Two new limits for itemizers (starting 2026)
1) The 0.5% “hurdle.”
You have to give more than 0.5% of your AGI before any donation counts as a deduction.
Example (AGI $350,000):
0.5% of $350,000 = $1,750.
If you give $10,000, the first $1,750 doesn’t count, so $8,250 is deductible.
Plain English: the first slice of your giving is invisible on your tax return.
2) A 35% cap on deduction value.
Even if you’re in the 37% bracket, charitable deductions are valued at 35%.
Example (AGI $650,000; gift $100,000):
First apply the 0.5% hurdle: 0.5% of $650,000 = $3,250.
Deductible amount = $100,000 − $3,250 = $96,750.
Tax savings = 35% × $96,750 = $33,862.50, ~$33,800 when rounded to the nearest hundred.
Plain English: same generosity, slightly smaller tax break than before.
Bringing it together with a family example:
Under 2025 rules (through year-end 2025):
The full $100,000 counts. At their top bracket, that’s roughly $37,000 in tax savings.
Under 2026+ rules:
First $3,250 doesn’t count (the 0.5% hurdle). Deductible portion = $96,750.

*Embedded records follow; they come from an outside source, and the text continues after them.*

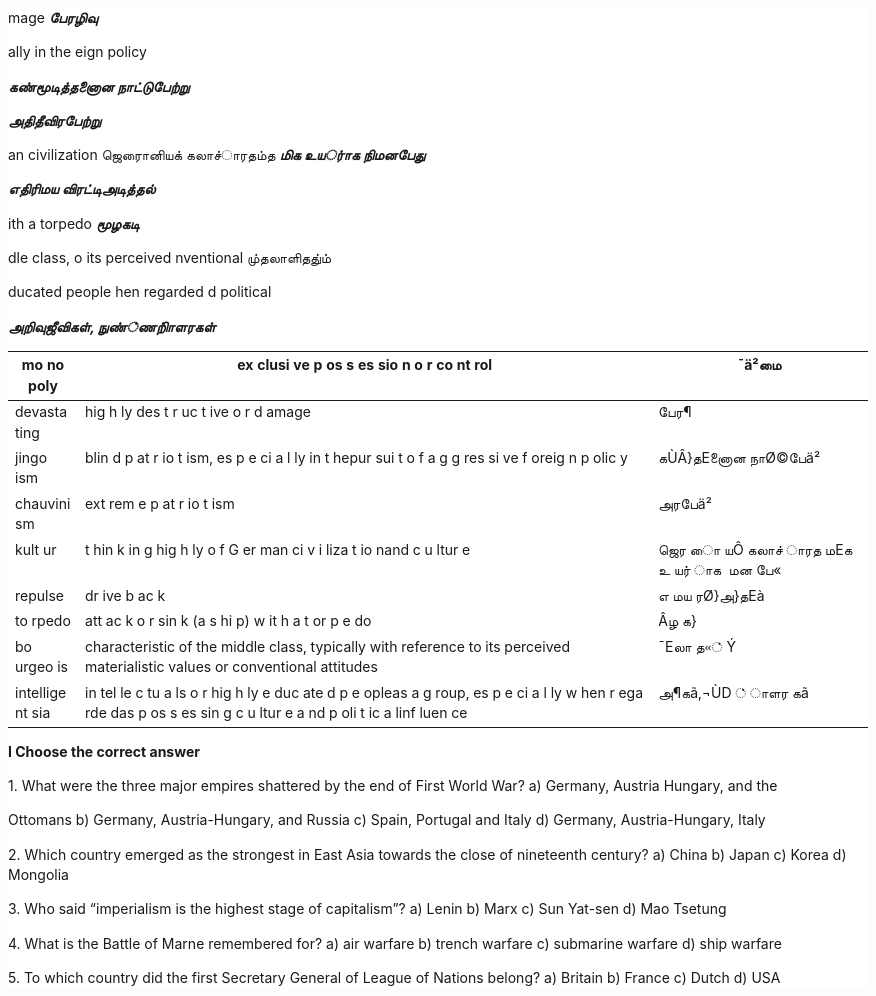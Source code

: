 mage **_பேரழிவு_**

ally in the eign policy

**_கண்மூடித்தனைான நாட்டுபேற்று_**

**_அதிதீவிரபேற்று_**

an civilization ஜெரைானியக் கலாச்ாரதம்த **_மிக உயர்ாக நிமனபேது_**

**_எதிரிமய விரட்டிஅடித்தல்_**

ith a torpedo **_மூழகடி_**

dle class, o its perceived nventional மு்தலாளிதது்ம்

ducated people hen regarded d political

**_அறிவுஜீவிகள், நுண்்ணறி்ாளரகள்_**






| mo no poly |ex clusi ve p os s es sio n o r co nt rol |¯ä²மை |
|------|------|------|
| devastating |hig h ly des t r uc t ive o r d amage |பேர¶ |
| jingo ism |blin d p at r io t ism, es p e ci a l ly in t hepur sui t o f a g g res si ve f oreig n p olic y |கÙÂ}தEனைான நாØ©பேä² |
| chauvinism |ext rem e p at r io t ism |அரபேä² |
| kult ur |t hin k in g hig h ly o f G er man ci v i liza t io nand c u ltur e |ஜெர ைா யÔ கலாச் ாரத மEக உ யர் ாக  மன பே« |
| repulse |dr ive b ac k |எ மய  ரØ}அ}தEà |
| to rpedo |att ac k o r sin k (a s hi p) w it h a t or p e do |Âழ க} |
| bo urgeo is |characteristic of the middle class, typically with reference to its perceived materialistic values or conventional attitudes |¯Eலா த«் Ý |
| intelligent sia |in tel le c tu a ls o r hig h ly e duc ate d p e opleas a g roup, es p e ci a l ly w hen r ega rde das p os s es sin g c u ltur e a nd p oli t ic a linf luen ce |அ¶கã,¬ÙD ் ாளர கã |
  

**I Choose the correct answer**

1\. What were the three major empires shattered by the end of First World War? a) Germany, Austria Hungary, and the

Ottomans b) Germany, Austria-Hungary, and Russia c) Spain, Portugal and Italy d) Germany, Austria-Hungary, Italy

2\. Which country emerged as the strongest in East Asia towards the close of nineteenth century? a) China b) Japan c) Korea d) Mongolia

3\. Who said “imperialism is the highest stage of capitalism”? a) Lenin b) Marx c) Sun Yat-sen d) Mao Tsetung

4\. What is the Battle of Marne remembered for? a) air warfare b) trench warfare c) submarine warfare d) ship warfare

5\. To which country did the first Secretary General of League of Nations belong? a) Britain b) France c) Dutch d) USA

With the 35% cap, tax savings ≈ $33,862.50 (~$33,800).
Difference vs. 2025: about $3,200–$3,300 less tax savings for the same $100,000 gift.
Math note (for consistency):
Savings ≈ (Gift − 0.5% × AGI) × 35% → (100,000 − 3,250) × 0.35 = 33,862.5.
What to consider next
Timing: Some families may choose to accelerate larger gifts into 2025 while current rules still apply.
Donor-Advised Funds (DAFs): Make a larger contribution in 2025, take the deduction now, then grant to charities over time.
“Bunching” gifts: Instead of giving the same amount every year, group several years into one year to clear the 0.5% hurdle and increase the value of itemizing.
Give assets, not just cash: Appreciated stock or other assets can still deliver strong tax efficiency.
Trust review: For some, trust structure (e.g., non-grantor approaches) can improve how charitable deductions work under the new rules.
Key takeaway: For higher-income families, OBBB adds a small hurdle and trims the top-end benefit. With smart planning, your generosity can remain both deeply impactful and tax-efficient.